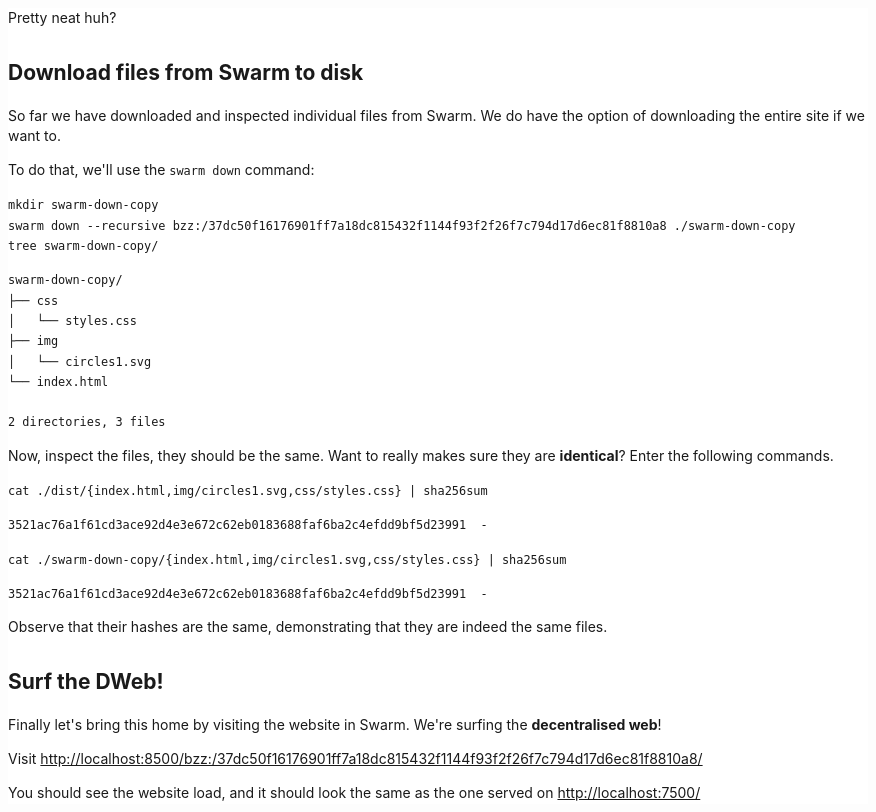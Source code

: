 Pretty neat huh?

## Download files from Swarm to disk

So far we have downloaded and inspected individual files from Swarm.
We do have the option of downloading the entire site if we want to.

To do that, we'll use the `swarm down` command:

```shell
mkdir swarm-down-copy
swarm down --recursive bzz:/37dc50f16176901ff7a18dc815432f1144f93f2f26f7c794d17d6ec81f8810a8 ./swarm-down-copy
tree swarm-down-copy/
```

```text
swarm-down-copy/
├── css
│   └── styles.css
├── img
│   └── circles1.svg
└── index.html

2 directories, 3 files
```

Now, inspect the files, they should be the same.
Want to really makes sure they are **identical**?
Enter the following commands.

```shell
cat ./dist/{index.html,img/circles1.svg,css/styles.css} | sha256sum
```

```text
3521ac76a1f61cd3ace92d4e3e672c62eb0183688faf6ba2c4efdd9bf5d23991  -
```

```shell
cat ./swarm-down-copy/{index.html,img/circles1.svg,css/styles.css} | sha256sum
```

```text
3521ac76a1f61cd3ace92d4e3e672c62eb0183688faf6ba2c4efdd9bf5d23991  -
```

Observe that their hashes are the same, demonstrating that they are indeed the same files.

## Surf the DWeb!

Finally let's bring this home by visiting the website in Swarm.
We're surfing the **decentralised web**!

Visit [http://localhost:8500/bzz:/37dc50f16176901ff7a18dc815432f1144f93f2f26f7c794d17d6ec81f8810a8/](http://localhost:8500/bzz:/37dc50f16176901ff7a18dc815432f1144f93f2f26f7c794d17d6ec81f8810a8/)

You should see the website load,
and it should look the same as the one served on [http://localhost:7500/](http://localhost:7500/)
---
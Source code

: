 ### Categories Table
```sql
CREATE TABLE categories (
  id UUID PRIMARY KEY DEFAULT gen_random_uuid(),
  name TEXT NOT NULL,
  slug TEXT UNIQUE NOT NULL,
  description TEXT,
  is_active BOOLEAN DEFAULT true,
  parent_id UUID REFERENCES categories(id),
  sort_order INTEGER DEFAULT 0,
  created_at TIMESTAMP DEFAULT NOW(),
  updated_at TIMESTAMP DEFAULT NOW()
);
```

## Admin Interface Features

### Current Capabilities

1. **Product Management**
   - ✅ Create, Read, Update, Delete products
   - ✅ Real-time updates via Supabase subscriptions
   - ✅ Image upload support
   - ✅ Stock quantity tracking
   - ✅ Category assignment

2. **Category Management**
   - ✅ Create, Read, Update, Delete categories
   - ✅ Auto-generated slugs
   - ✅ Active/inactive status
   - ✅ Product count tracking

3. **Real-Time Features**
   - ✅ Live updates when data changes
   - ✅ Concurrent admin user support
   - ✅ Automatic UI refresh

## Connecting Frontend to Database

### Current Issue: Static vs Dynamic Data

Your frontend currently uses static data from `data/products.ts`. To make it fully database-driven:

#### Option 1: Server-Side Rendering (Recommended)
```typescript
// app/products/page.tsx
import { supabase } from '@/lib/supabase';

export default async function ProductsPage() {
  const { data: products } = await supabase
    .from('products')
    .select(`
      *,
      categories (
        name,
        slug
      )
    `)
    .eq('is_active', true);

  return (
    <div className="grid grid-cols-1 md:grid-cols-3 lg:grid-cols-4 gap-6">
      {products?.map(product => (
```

■ TASK OBJECTIVE ■
A copy of each line in the data above that holds the string "tracking" is needed.

■ ANSWER SECTION ■
   - ✅ Stock quantity tracking
   - ✅ Product count tracking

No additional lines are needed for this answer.